こんにちは!
今回は、サロンがどんどん保守化した結果どうなっていったのかを解説します。
早速見ていきましょう!
サロンの保守化と前衛画家のフラストレーション
どんどん保守化
フランツ・ヴィンターハルター《ニューヴェルケルク伯爵の肖像》1852年
ニューヴェルケルク伯爵の権力は、1863年11月13日の帝国勅令の発布で最強のものとなりました。
美術大臣の下に新たに設けられた美術総監の役職に就きました。
その結果、ルーヴル美術館も美術アカデミーも官立美術学校もサロンもすべて美術総監の指揮下に入ることになりました。

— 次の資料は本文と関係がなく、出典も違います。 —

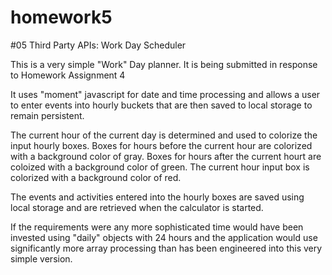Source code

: # homework5

#05 Third Party APIs: Work Day Scheduler

This is a very simple "Work" Day planner. It is being submitted in response to Homework Assignment 4

It uses "moment" javascript for date and time processing and allows a user to enter events into hourly buckets that are then saved to local storage to remain persistent.

The current hour of the current day is determined and used to colorize the input hourly boxes. Boxes for hours before the current hour are colorized with a background color of gray. Boxes for hours after the current hourt are coloized with a background color of green. The current hour input box is colorized with a background color of red.

The events and activities entered into the hourly boxes are saved using local storage and are retrieved when the calculator is started.

If the requirements were any more sophisticated time would have been invested using "daily" objects with 24 hours and the application would use significantly more array processing than has been engineered into this very simple version.

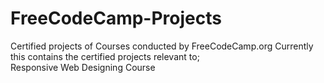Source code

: # FreeCodeCamp-Projects
Certified projects of  Courses conducted by FreeCodeCamp.org
Currently this contains the certified projects relevant to; <br>
      Responsive Web Designing Course
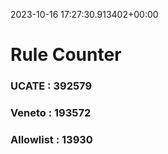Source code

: 2023-10-16 17:27:30.913402+00:00
# Rule Counter 
 ### UCATE : 392579

 ### Veneto : 193572

 ### Allowlist : 13930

官立美術学校の校長は美術大臣によって任命され、その校長が教授陣を任命することになりました。
美術総監の意向が大きく作用するようになりました。
ジャン=フランソワ・ミレー《落穂拾い》1857年
また、1863年から再び毎年開催されることになったサロンで、世間で認知されつつあったバルビゾン派(上のような作品)など、新古典主義の規範にそぐわない出品作に寛容な態度を示し始めた美術アカデミーに対して影響力を示そうとしました。
1864年からは、絵画部門の審査委員の4分の3が画家たちによる選挙で選ばれることになりました。
選挙権を持っていたのはアカデミー会員と過去のサロンでの受賞者とレジオン・ドヌール勲章を授与された画家だったため、結局は選挙で審査委員に選ばれるのも多くは保守的なアカデミー会員でした。
そして、4分の1を美術行政側が任命することにより、フランス古典主義の伝統とサロンの保守性をより確かなものにしたのと同時に、美術アカデミーの権限を制限しようとしました。
コロコロ変わる入選基準に翻弄される
それ以降もサロンは改編を続け、1867年には選挙による審査委員が3分の2になり、行政からの指名による審査委員が3分の1になりました。
そのため、この年の審査委員会は保守化し、前衛的な画家には厳しいサロンになりました。
さらに、ニューヴェルケルク伯爵は「落選者展」開催への要望も拒否しました。
その結果、 印象派の間でサロンとは別に自分たちの展覧会を開く構想が浮かび始めました。
しかし1868年からは、無審査だった1848年以外のサロンの入選経験がある画家なら誰でも投票できるようになったため、この年のサロンには印象派などの前衛的な画家の多くが入選しました。
こうした審査委員の選び方によってサロンの入選基準が一定しないことから、新古典主義に則さない前衛的な画家たちが入選と落選を繰り返し、翻弄されるようになりました。
ジャン=バティスト・カミーユ・コロー《モルトフォンテーヌの思い出》1864年
コローやドービニーなどバルビゾン派の画家が審査委員に選ばれると、前衛的な若い画家たちに対して寛容な審査となりました。
この時代の若い画家たちがおかれていた状況は現代とは大きく違っていました。
莫大な費用のかかる個展が一般的でない時代で、サロンに入選しなければ世に出ることもかなわないため、サロンで評価を得ることが、若い画家たちにとっては死活問題であり、名声を得て成功するためには必須のことでした。
当時のサロンは入場者数が数十万人におよび、新聞や雑誌がくまなくサロンについて記事を掲載する一大イベントでした。